WORK INSTRUCTION: Within these entries, which lines include the string "csgo"? Copy each one.

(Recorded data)
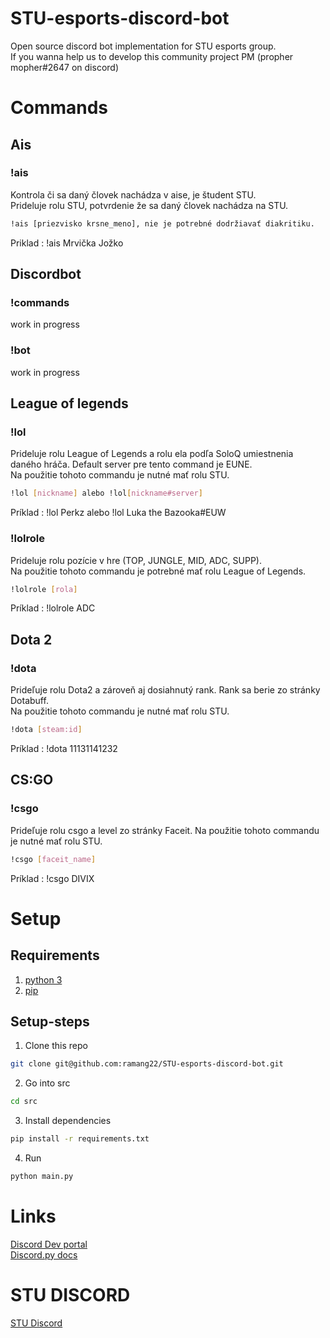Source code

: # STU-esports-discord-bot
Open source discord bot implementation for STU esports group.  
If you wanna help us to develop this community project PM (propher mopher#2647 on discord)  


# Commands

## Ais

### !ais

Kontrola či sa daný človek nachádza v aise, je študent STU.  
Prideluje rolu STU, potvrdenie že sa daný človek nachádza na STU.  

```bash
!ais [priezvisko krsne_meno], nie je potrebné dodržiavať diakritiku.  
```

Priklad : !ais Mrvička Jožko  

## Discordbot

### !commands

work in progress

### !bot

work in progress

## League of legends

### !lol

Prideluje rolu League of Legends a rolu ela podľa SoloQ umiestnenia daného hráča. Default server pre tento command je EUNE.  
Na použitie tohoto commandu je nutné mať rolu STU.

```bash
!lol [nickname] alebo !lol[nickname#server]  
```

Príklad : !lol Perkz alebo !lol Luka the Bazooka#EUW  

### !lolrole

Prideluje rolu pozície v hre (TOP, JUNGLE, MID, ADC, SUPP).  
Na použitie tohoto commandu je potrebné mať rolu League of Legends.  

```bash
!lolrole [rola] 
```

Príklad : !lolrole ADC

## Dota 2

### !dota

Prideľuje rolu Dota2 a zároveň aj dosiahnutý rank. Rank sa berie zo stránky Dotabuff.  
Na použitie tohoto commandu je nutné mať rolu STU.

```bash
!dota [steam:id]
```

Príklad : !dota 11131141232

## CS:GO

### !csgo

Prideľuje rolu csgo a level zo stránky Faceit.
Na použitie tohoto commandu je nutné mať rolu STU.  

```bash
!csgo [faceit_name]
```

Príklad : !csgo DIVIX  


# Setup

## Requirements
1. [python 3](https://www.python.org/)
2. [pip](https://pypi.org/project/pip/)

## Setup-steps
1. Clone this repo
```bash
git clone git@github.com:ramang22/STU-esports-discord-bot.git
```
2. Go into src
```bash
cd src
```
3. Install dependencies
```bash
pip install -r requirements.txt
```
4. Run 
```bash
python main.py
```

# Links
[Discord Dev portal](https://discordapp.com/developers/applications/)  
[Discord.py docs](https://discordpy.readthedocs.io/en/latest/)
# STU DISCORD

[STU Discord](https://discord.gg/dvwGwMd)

...

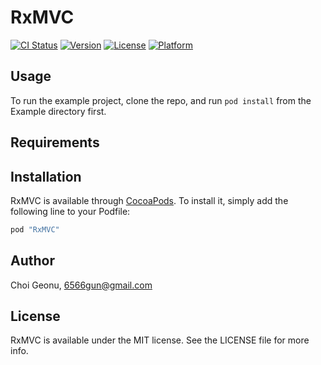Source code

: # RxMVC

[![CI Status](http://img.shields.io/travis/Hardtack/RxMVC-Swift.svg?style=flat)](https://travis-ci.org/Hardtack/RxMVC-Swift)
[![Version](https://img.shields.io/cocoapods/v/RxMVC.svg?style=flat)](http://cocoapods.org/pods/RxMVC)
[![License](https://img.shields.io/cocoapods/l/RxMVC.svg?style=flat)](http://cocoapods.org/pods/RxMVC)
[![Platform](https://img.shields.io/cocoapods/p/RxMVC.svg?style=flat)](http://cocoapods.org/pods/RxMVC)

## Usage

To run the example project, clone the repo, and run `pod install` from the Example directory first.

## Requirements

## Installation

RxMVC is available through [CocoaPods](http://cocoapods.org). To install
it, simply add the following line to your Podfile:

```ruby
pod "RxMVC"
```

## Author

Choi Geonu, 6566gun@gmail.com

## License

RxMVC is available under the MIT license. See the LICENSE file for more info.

...

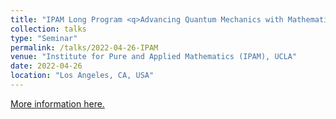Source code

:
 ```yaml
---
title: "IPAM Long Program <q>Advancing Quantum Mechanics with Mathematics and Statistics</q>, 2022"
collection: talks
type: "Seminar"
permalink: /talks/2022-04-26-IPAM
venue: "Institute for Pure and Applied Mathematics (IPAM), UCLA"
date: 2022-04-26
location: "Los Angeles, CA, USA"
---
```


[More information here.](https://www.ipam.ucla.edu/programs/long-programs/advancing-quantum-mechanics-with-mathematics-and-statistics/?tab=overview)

RESPONSE TO THIS EXERCISE:
### !csgo
Prideľuje rolu csgo a level zo stránky Faceit.
!csgo [faceit_name]
Príklad : !csgo DIVIX  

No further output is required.